TPQ OnLine
fiction by Lou Horvath


The Vulture and the Mother

Chapter One
Chapter Two
Chapter Three
Chapter Four
Chapter Five

Chapter Six
Chapter Seven
Chapter Eight
Chapter Nine
Chapter Ten

Chapter Eleven
Chapter Twelve
Chapter Thirteen
Chapter Fourteen
Chapter Fifteen

Chapter Sixteen
Chapter Seventeen
Chapter Eighteen
Chapter Nineteen
Chapter Twenty

Chapter Twenty-One
Chapter Twenty-Two
Chapter Twenty-Three
Chapter Twenty-Four
Chapter Twenty-Five

Chapter Twenty-Six



Chapter Twenty-Seven

E. G. Uchitelnitsky came home exhausted from Moscow University. He poured himself a glass of vodka and drank it down. Then, he poured himself another. He did not plan to have a big supper. He would slice some sausage and some cheese, and that would suffice. A half-filled bottle of vodka was on the desk. That evening he had planned to look through the material that belonged to Professor Holtz, and pertained to the Tsar Ivan Library project which Comrade Flobov had brought back from Marburg. There was quite a bit of material: letters, manuscripts, notes. Two brown valises sat on Uchitelnitsky's desk. They were bulging from their contents. He sighed, and drank some vodka. It would be a long night.

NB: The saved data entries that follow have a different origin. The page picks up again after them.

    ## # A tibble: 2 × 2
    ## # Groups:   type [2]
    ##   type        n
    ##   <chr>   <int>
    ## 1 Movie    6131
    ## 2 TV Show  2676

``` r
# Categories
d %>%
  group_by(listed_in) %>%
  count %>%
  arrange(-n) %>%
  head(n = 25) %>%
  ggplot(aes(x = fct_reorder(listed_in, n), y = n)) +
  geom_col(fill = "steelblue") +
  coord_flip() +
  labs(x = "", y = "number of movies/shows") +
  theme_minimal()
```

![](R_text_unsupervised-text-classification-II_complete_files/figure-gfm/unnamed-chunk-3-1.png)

Before he had a chance to open one of the valises, the telephone on his desk rang. A Cheka operative was on the other end.

"I thought the following information might be useful to you, Comrade," the operative said. "Housing Commissar V. V. Podly was scheduled to return from a two-week vacation on 2/5/22, two days ago. We have learned that he has not reported for work. It seems his secretary and his house keeper are trying to divert attention from this fact. The secretary took messages for him all day today, but no one has spoken with him."

Uchitelnitsky took another sip of vodka, and then took his timepiece out of his waistcoat pocket to check the hour.

"Send people to his office and to his home now! Find him, or find out exactly where he is. Then call me back. I'll be here all night." Uchitelnitsky hung up the telephone.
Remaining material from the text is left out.